Contenu de formation

U1 - Culture générale et expression

L'enseignement du français dans les sections de techniciens supérieurs se réfère aux dispositions de l'arrêté du 16 novembre 2006 (BOEN n° 47 du 21 décembre 2006) fixant les objectifs, les contenus de l'enseignement et le référentiel de capacités du domaine de la culture générale et expression pour le brevet de technicien supérieur.


U2 - Langue vivante étrangère 1 : Anglais

U2.1 Objectifs

L'étude des langues vivantes étrangères contribue à la formation intellectuelle et à l'enrichissement culturel de l'individu. À ce titre, elle elle a plus particulièrement vocation à :  

  • favoriser la connaissance des patrimoines culturels des aires linguistiques étudiées,
  • susciter le goût et le plaisir de la pratique de la langue,
  • donner confiance pour s’exprimer,
  • former les étudiantes, étudiants à identifier les situations de communication, les genres de discours auxquels ils sont exposés et qu’ils doivent apprendre à maîtriser,
  • favoriser le développement d’une capacité réflexive,
  • développer l’autonomie,
  • préparer les étudiantes et étudiants à la mobilité professionnelle.
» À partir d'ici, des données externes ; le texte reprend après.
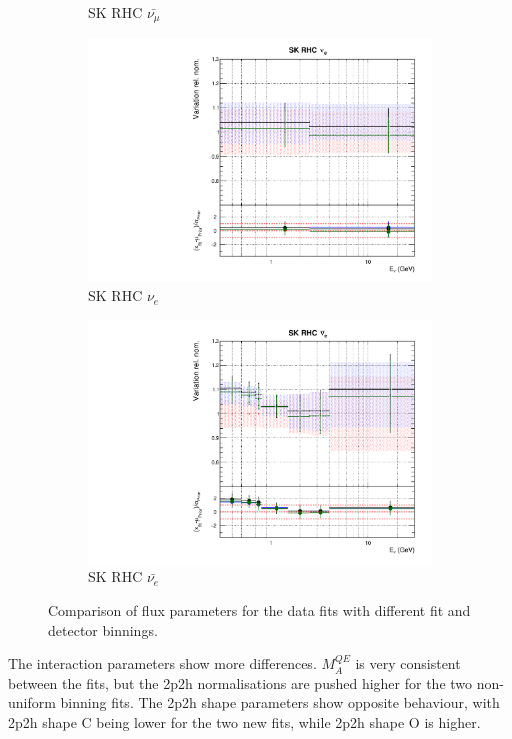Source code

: \begin{figure}
\begin{subfigure}{0.24\textwidth}
  \caption{SK RHC $\bar{\nu_{\mu}}$}
\end{subfigure}
\begin{subfigure}{0.24\textwidth}
  \centering
  \includegraphics[width=0.95\linewidth]{figs/polydataflux_14}
  \caption{SK RHC $\nu_{e}$}
\end{subfigure}
\begin{subfigure}{0.24\textwidth}
  \centering
  \includegraphics[width=0.95\linewidth]{figs/polydataflux_15}
  \caption{SK RHC $\bar{\nu_e}$}
\end{subfigure}
\caption{Comparison of flux parameters for the data fits with different fit and detector binnings.}
\label{fig:polydataflux}
\end{figure}

The interaction parameters show more differences. $M_A^{QE}$ is very consistent between the fits, but the 2p2h normalisations are pushed higher for the two non-uniform binning fits. The 2p2h shape parameters show opposite behaviour, with 2p2h shape C being lower for the two new fits, while 2p2h shape O is higher.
Cette étude contribue au développement des compétences professionnelles attendues de la personne titulaire du BTS. Par ses responsabilités au sein des organisations, la personne titulaire du du diplôme est en relation avec les partenaires de l’organisation, de ce fait la communication en langue vivante étrangère peut se révéler déterminante. Au sein même de l’organisation, la personne titulaire titulaire du diplôme peut échanger avec d’autres collaboratrices et collaborateurs d’origine étrangère. Que ce soit avec des partenaires internes ou externes à l’organisation, la personne titulaire du diplôme doit en outre tenir compte des pratiques sociales et culturelles de ses interlocutrices et interlocuteurs pour une communication efficace.
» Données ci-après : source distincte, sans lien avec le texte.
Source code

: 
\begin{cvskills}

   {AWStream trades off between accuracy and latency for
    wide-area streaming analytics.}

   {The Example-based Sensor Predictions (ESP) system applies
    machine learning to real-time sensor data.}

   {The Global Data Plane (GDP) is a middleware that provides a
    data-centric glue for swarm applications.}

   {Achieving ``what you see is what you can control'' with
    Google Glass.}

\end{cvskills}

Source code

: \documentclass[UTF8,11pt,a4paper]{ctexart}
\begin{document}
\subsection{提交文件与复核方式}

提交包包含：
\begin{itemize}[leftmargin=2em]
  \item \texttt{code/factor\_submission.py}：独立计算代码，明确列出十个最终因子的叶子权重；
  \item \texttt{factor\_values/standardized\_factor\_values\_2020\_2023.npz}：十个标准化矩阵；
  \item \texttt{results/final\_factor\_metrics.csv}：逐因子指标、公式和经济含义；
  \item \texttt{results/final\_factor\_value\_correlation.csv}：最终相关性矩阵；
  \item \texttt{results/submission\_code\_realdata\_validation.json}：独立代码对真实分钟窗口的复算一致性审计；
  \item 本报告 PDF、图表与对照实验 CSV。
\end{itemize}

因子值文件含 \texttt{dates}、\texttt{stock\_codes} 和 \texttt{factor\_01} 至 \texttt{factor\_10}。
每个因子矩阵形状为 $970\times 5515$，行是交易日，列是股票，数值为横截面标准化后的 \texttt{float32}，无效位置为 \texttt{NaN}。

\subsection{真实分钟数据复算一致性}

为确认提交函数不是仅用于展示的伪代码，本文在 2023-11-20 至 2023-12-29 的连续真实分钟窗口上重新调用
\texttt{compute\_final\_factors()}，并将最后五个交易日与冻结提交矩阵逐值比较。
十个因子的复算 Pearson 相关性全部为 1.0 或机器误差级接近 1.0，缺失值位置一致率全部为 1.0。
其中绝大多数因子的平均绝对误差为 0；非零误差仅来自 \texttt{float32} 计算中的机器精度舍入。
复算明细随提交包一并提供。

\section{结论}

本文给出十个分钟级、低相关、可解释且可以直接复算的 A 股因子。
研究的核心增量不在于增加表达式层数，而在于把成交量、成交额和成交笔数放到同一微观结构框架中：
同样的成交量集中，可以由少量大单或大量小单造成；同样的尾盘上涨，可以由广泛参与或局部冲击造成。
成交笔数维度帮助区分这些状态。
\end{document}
La consolidation de compétences de communication générale et professionnelle en anglais, et, si possible, dans une autre langue vivante, est donc fondamentale pour l’exercice du métier.

Sans négliger les activités langagières de compréhension et de production à l’écrit (comprendre, produire, interagir), on s'attachera plus particulièrement à développer les compétences orales (comprendre, produire, dialoguer) dans une langue de communication générale, tout en satisfaisant les besoins spécifiques à l'utilisation de la langue vivante dans l'exercice du métier par une inscription des documents supports et des tâches dans le domaine professionnel et dans l’aire culturelle et linguistique de référence.
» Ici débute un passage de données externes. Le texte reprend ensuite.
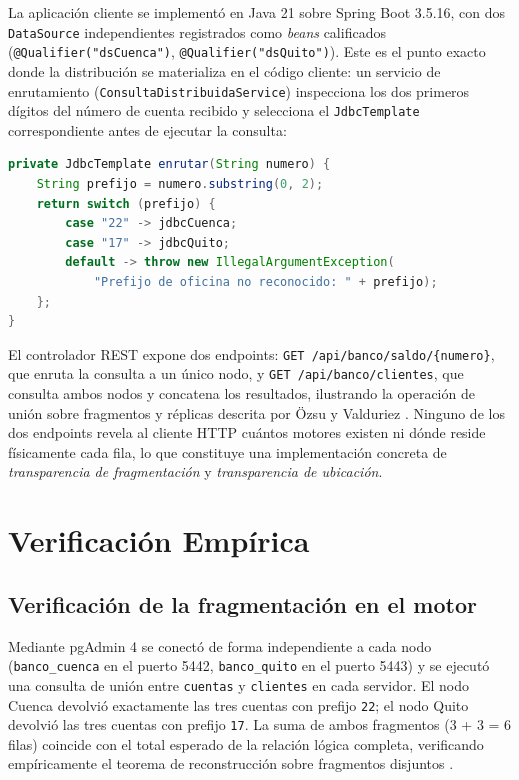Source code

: \documentclass[conference]{IEEEtran}
\begin{document}
La aplicaci\'on cliente se implement\'o en Java 21 sobre Spring Boot 3.5.16,
con dos \texttt{DataSource} independientes registrados como \emph{beans}
calificados (\texttt{@Qualifier("dsCuenca")}, \texttt{@Qualifier("dsQuito")}).
Este es el punto exacto donde la distribuci\'on se materializa en el c\'odigo
cliente: un servicio de enrutamiento (\texttt{ConsultaDistribuidaService})
inspecciona los dos primeros d\'igitos del n\'umero de cuenta recibido y
selecciona el \texttt{JdbcTemplate} correspondiente antes de ejecutar la
consulta:

\begin{lstlisting}[language=Java]
private JdbcTemplate enrutar(String numero) {
    String prefijo = numero.substring(0, 2);
    return switch (prefijo) {
        case "22" -> jdbcCuenca;
        case "17" -> jdbcQuito;
        default -> throw new IllegalArgumentException(
            "Prefijo de oficina no reconocido: " + prefijo);
    };
}
\end{lstlisting}

El controlador REST expone dos endpoints: \texttt{GET /api/banco/saldo/\{numero\}},
que enruta la consulta a un \'unico nodo, y \texttt{GET /api/banco/clientes},
que consulta ambos nodos y concatena los resultados, ilustrando la operaci\'on
de uni\'on sobre fragmentos y r\'eplicas descrita por \"Ozsu y Valduriez
\cite{ozsu2020}. Ninguno de los dos endpoints revela al cliente HTTP cu\'antos
motores existen ni d\'onde reside f\'isicamente cada fila, lo que constituye
una implementaci\'on concreta de \emph{transparencia de fragmentaci\'on} y
\emph{transparencia de ubicaci\'on}.

\section{Verificaci\'on Emp\'irica}

\subsection{Verificaci\'on de la fragmentaci\'on en el motor}

Mediante pgAdmin 4 se conect\'o de forma independiente a cada nodo
(\texttt{banco\_cuenca} en el puerto 5442, \texttt{banco\_quito} en el
puerto 5443) y se ejecut\'o una consulta de uni\'on entre \texttt{cuentas} y
\texttt{clientes} en cada servidor. El nodo Cuenca devolvi\'o exactamente las
tres cuentas con prefijo \texttt{22}; el nodo Quito devolvi\'o las tres cuentas
con prefijo \texttt{17}. La suma de ambos fragmentos (3 + 3 = 6 filas) coincide
con el total esperado de la relaci\'on l\'ogica completa, verificando
emp\'iricamente el teorema de reconstrucci\'on sobre fragmentos disjuntos
\cite{ozsu2020}.
\end{document}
Le niveau visé en fin de formation est celui fixé dans les programmes pour le cycle terminal des voies générale et technologique (Bulletin officiel spécial n°1 du 22 janvier 2019) en référence au Cadre européen commun de référence pour les langues (CECRL) : le niveau B2 pour l’anglais et le niveau B1 pour la langue vivante étrangère facultative dans les activités langagières suivantes :

  • compréhension de documents écrits ;
  • production et interaction écrites ;
  • compréhension de l’oral ;
  • production et interaction orales.


Dans le Cadre européen commun de référence pour les langues (CECRL), le niveau B2 est défini de la façon suivante : l’utilisateur « peut comprendre le contenu essentiel de sujets concrets ou abstraits dans un texte complexe, y compris une discussion technique dans sa spécialité ; peut communiquer avec un degré de spontanéité et d’aisance tel qu’une conversation avec un locuteur natif ne comporte de tension ni pour l’un ni pour l’autre ; peut s’exprimer de façon claire et détaillée sur une large gamme de sujets, émettre un avis sur un sujet d’actualité et exposer les avantages et les inconvénients de différentes possibilités ».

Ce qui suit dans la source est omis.